Once the skill is performed accurately and independently under one condition, are you arranging multiple opportunities for the student to practice the skill with different people, and in multiple settings?
The caution here is that the opportunities for generalization may be more than the student can handle. Manage the generalization process by choosing the environments and the materials where you will intentionally reinforce the use of a system. Pay attention to the student’s level of frustration and identify those tasks that are most critical to success. Is that chaotic locker the last place that you want to focus on? Is concrete performance in specific tasks a better focus?
Are you arranging opportunities for the student to practice the targeted skill in natural environments and under natural conditions?

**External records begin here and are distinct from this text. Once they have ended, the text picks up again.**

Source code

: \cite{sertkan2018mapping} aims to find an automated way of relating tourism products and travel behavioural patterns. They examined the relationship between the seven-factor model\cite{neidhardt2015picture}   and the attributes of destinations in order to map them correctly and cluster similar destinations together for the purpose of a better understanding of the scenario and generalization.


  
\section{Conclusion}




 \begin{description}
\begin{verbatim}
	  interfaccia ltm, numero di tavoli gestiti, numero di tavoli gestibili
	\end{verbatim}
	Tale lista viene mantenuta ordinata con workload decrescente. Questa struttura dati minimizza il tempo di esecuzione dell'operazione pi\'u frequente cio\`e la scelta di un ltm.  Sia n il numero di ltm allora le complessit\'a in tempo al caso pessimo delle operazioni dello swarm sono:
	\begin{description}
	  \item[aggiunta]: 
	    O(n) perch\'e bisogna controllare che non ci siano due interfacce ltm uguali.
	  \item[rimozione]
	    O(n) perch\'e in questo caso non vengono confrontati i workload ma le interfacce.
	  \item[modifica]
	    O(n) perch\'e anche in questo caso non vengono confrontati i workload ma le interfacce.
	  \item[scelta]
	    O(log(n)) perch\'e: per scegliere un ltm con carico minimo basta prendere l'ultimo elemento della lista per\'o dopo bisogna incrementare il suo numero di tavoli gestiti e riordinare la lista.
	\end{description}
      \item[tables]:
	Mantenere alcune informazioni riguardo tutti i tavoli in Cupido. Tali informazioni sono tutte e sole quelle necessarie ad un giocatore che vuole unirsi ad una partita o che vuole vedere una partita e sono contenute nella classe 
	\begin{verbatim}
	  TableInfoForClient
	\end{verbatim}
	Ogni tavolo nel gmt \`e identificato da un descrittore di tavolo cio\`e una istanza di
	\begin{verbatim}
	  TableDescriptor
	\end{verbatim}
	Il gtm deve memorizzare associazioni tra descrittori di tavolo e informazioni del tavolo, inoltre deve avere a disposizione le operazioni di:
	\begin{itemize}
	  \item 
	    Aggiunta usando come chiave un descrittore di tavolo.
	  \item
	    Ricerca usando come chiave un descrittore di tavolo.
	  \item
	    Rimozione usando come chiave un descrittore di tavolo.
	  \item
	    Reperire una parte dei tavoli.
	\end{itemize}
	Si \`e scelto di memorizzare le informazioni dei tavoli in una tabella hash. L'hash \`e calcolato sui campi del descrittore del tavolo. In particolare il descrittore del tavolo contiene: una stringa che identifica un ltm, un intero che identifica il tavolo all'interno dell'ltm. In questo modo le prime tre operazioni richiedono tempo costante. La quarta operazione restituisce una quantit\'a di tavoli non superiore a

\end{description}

The involvement of multiple instructors is likely to mean attention by each instructor to the student’s performance with specific tasks. Is the instructor attentive to the movements of the student receiving work, putting up work, retrieving work for turning it in, using tools to complete a task? In coaching other instructors, it may be worthwhile to note that this does not necessarily mean constantly watching the student. It does mean catching the student using the system or just before he will use the system. It means guiding the student’s attention to visual cues that help him think about where it goes and then socially praising him.
Have you adapted visual supports so that they can remain in the natural environments that this student encounters now, and in the future?
Consider whether the strategies such as labeling binders or lockers can be adapted to fit a vocational situation. Locker labeling or a structure system can be carried over to the locker at work. The visual books and supplies checklist needed for school and placed on a desk at home can be adapted as a supplies and materials list needed for the job and placed on the student’s work area table. If the student is moving on to post-secondary settings, consider the organizational structures you have developed in high school (e.g. 3-ring binder system, section labels and dividers, etc.) These systems may transfer to the post-secondary settings.
Are you collecting data to make adjustments to your teaching and to ensure that the student is performing the skill across multiple conditions?